What needs to be done
The response should contain all of the data below, reproduced exactly, and no pictures.
═════ Given records
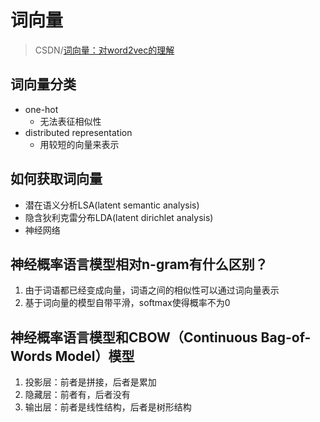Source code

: 
# 词向量
> CSDN/[词向量：对word2vec的理解](https://blog.csdn.net/sinat_33741547/article/details/78759289)

## 词向量分类
- one-hot
  - 无法表征相似性
- distributed representation
  - 用较短的向量来表示

## 如何获取词向量
- 潜在语义分析LSA(latent semantic analysis)
- 隐含狄利克雷分布LDA(latent dirichlet analysis)
- 神经网络

## 神经概率语言模型相对n-gram有什么区别？
1. 由于词语都已经变成向量，词语之间的相似性可以通过词向量表示
2. 基于词向量的模型自带平滑，softmax使得概率不为0

## 神经概率语言模型和CBOW（Continuous Bag-of-Words Model）模型
1. 投影层：前者是拼接，后者是累加
2. 隐藏层：前者有，后者没有
3. 输出层：前者是线性结构，后者是树形结构

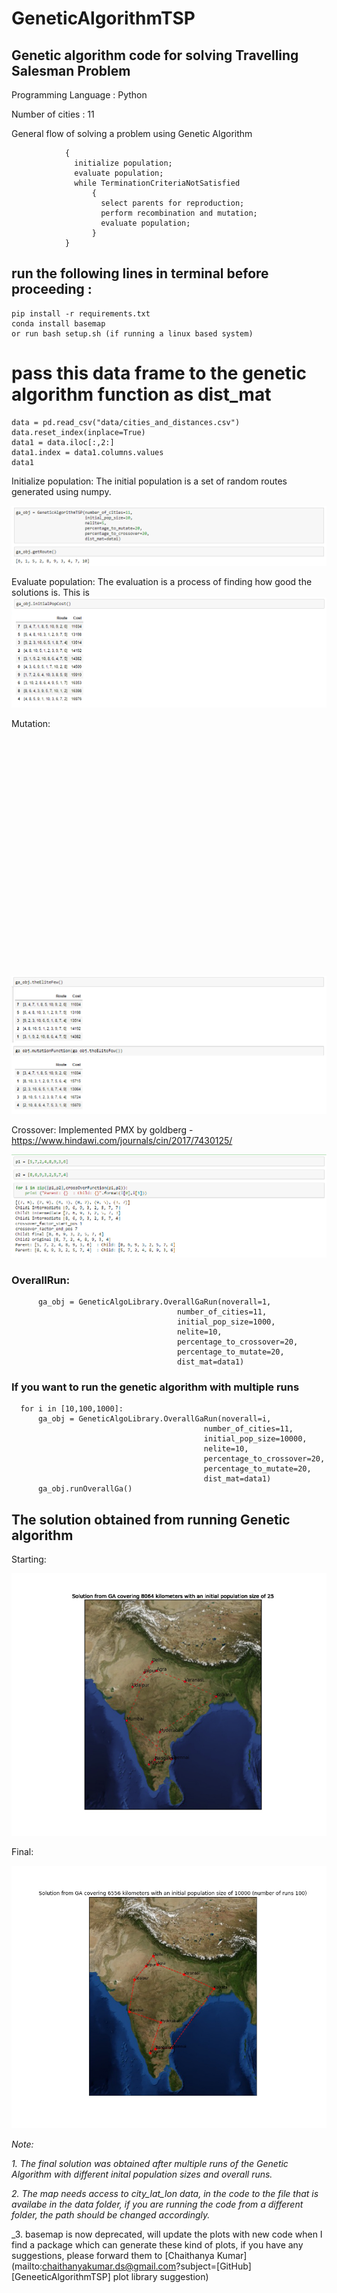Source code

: # GeneticAlgorithmTSP
## Genetic algorithm code for solving Travelling Salesman Problem

Programming Language : Python

Number of cities : 11

General flow of solving a problem using Genetic Algorithm

                {
                  initialize population;
                  evaluate population;
                  while TerminationCriteriaNotSatisfied
                      {
                        select parents for reproduction;
                        perform recombination and mutation;
                        evaluate population;
                      }
                }

## run the following lines in terminal before proceeding :
    pip install -r requirements.txt
    conda install basemap
    or run bash setup.sh (if running a linux based system)
  


# pass this data frame to the genetic algorithm function as dist_mat
    data = pd.read_csv("data/cities_and_distances.csv")
    data.reset_index(inplace=True)
    data1 = data.iloc[:,2:]
    data1.index = data1.columns.values
    data1
Initialize population:
The initial population is a set of random routes generated using numpy.

<img src = "img/route_generation.PNG">

Evaluate population:
The evaluation is a process of finding how good the solutions is. This is <img src = "img/initial_population_cost.PNG">

Mutation:

<img src = "img/mutation.gif">

<img src = "img/mutation.PNG" >

Crossover:
Implemented PMX by goldberg - https://www.hindawi.com/journals/cin/2017/7430125/

<img src = "img/pmxcrossover_exp.jpg" >

### OverallRun:
          ga_obj = GeneticAlgoLibrary.OverallGaRun(noverall=1,
                                         number_of_cities=11,
                                         initial_pop_size=1000,
                                         nelite=10,
                                         percentage_to_crossover=20,
                                         percentage_to_mutate=20,
                                         dist_mat=data1)
### If you want to run the genetic algorithm with multiple runs
      for i in [10,100,1000]:
          ga_obj = GeneticAlgoLibrary.OverallGaRun(noverall=i,
                                               number_of_cities=11,
                                               initial_pop_size=10000,
                                               nelite=10,
                                               percentage_to_crossover=20,
                                               percentage_to_mutate=20,
                                               dist_mat=data1)
          ga_obj.runOverallGa()
## The solution obtained from running Genetic algorithm

Starting:

<img src = "img/start.png" >

Final:

<img src = "img/final_sol.jpg" >


_Note:_

_1. The final solution was obtained after multiple runs of the Genetic Algorithm with different inital population sizes and overall runs._

_2. The map needs access to city_lat_lon data, in the code to the file that is availabe in the data folder, if you are running the code from a different folder, the path should be changed accordingly._


_3. basemap is now deprecated, will update the plots with new code when I find a package which can generate these kind of plots, if you have any suggestions, please forward them to [Chaithanya Kumar](mailto:chaithanyakumar.ds@gmail.com?subject=[GitHub][GeneeticAlgorithmTSP] plot library suggestion)

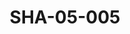 ---
pid: SHA-05-005
title: SHA-05-005
language: en
collection: Sharhabil Ahmed
original_label: 
rights: Sharhabil Ahmed
location_of_original: Sharhabil Ahmed
photographer_or_studio: 
scanned_from: photograph 12.1 by 16.5
_date: early 1960s
location: Omdurman
description: Ahmed Ibrahim Daoud with drums
additional_notes: 
permission_display: 'yes'
on_server: 'no'
on_website: 'no'
permalink: "/archive/en/sha-05-005.html"
layout: photo-page
---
══════════
Response
Source code

: 
# 词向量
> CSDN/[词向量：对word2vec的理解](https://blog.csdn.net/sinat_33741547/article/details/78759289)

## 词向量分类
- one-hot
  - 无法表征相似性
- distributed representation
  - 用较短的向量来表示

## 如何获取词向量
- 潜在语义分析LSA(latent semantic analysis)
- 隐含狄利克雷分布LDA(latent dirichlet analysis)
- 神经网络

## 神经概率语言模型相对n-gram有什么区别？
1. 由于词语都已经变成向量，词语之间的相似性可以通过词向量表示
2. 基于词向量的模型自带平滑，softmax使得概率不为0

## 神经概率语言模型和CBOW（Continuous Bag-of-Words Model）模型
1. 投影层：前者是拼接，后者是累加
2. 隐藏层：前者有，后者没有
3. 输出层：前者是线性结构，后者是树形结构

Source code

: # GeneticAlgorithmTSP
## Genetic algorithm code for solving Travelling Salesman Problem

Programming Language : Python

Number of cities : 11

General flow of solving a problem using Genetic Algorithm

                {
                  initialize population;
                  evaluate population;
                  while TerminationCriteriaNotSatisfied
                      {
                        select parents for reproduction;
                        perform recombination and mutation;
                        evaluate population;
                      }
                }

## run the following lines in terminal before proceeding :
    pip install -r requirements.txt
    conda install basemap
    or run bash setup.sh (if running a linux based system)
  


# pass this data frame to the genetic algorithm function as dist_mat
    data = pd.read_csv("data/cities_and_distances.csv")
    data.reset_index(inplace=True)
    data1 = data.iloc[:,2:]
    data1.index = data1.columns.values
    data1
Initialize population:
The initial population is a set of random routes generated using numpy.

<img src = "img/route_generation.PNG">

Evaluate population:
The evaluation is a process of finding how good the solutions is. This is <img src = "img/initial_population_cost.PNG">

Mutation:

<img src = "img/mutation.gif">

<img src = "img/mutation.PNG" >

Crossover:
Implemented PMX by goldberg - https://www.hindawi.com/journals/cin/2017/7430125/

<img src = "img/pmxcrossover_exp.jpg" >

### OverallRun:
          ga_obj = GeneticAlgoLibrary.OverallGaRun(noverall=1,
                                         number_of_cities=11,
                                         initial_pop_size=1000,
                                         nelite=10,
                                         percentage_to_crossover=20,
                                         percentage_to_mutate=20,
                                         dist_mat=data1)
### If you want to run the genetic algorithm with multiple runs
      for i in [10,100,1000]:
          ga_obj = GeneticAlgoLibrary.OverallGaRun(noverall=i,
                                               number_of_cities=11,
                                               initial_pop_size=10000,
                                               nelite=10,
                                               percentage_to_crossover=20,
                                               percentage_to_mutate=20,
                                               dist_mat=data1)
          ga_obj.runOverallGa()
## The solution obtained from running Genetic algorithm

Starting:

<img src = "img/start.png" >

Final:

<img src = "img/final_sol.jpg" >


_Note:_

_1. The final solution was obtained after multiple runs of the Genetic Algorithm with different inital population sizes and overall runs._

_2. The map needs access to city_lat_lon data, in the code to the file that is availabe in the data folder, if you are running the code from a different folder, the path should be changed accordingly._


_3. basemap is now deprecated, will update the plots with new code when I find a package which can generate these kind of plots, if you have any suggestions, please forward them to [Chaithanya Kumar](mailto:chaithanyakumar.ds@gmail.com?subject=[GitHub][GeneeticAlgorithmTSP] plot library suggestion)

 ---
pid: SHA-05-005
title: SHA-05-005
language: en
collection: Sharhabil Ahmed
original_label: 
rights: Sharhabil Ahmed
location_of_original: Sharhabil Ahmed
photographer_or_studio: 
scanned_from: photograph 12.1 by 16.5
_date: early 1960s
location: Omdurman
description: Ahmed Ibrahim Daoud with drums
additional_notes: 
permission_display: 'yes'
on_server: 'no'
on_website: 'no'
permalink: "/archive/en/sha-05-005.html"
layout: photo-page
---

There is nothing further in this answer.